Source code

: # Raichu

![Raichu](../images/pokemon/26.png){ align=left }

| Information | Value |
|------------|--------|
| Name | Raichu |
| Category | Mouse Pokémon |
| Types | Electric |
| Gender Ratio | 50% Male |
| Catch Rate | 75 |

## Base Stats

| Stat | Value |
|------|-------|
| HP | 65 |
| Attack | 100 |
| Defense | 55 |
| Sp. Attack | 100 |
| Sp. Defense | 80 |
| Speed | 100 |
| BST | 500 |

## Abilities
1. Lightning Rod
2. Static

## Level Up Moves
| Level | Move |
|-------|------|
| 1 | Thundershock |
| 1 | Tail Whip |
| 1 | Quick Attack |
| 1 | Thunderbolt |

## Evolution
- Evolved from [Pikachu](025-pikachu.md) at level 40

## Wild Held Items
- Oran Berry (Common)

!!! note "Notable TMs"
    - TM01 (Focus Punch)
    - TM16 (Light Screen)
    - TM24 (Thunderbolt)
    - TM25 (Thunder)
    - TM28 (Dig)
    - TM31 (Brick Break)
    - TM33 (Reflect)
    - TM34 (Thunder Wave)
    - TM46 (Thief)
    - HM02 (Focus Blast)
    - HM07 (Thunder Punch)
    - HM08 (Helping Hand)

################

* _How to complete this task_:
Set down the line that contains "- TM34 (Thunder Wave)" exactly. Do the same for each later line of the data, through the end, and add nothing.

* _Finished exercise_:
    - TM34 (Thunder Wave)
    - TM46 (Thief)
    - HM02 (Focus Blast)
    - HM07 (Thunder Punch)
    - HM08 (Helping Hand)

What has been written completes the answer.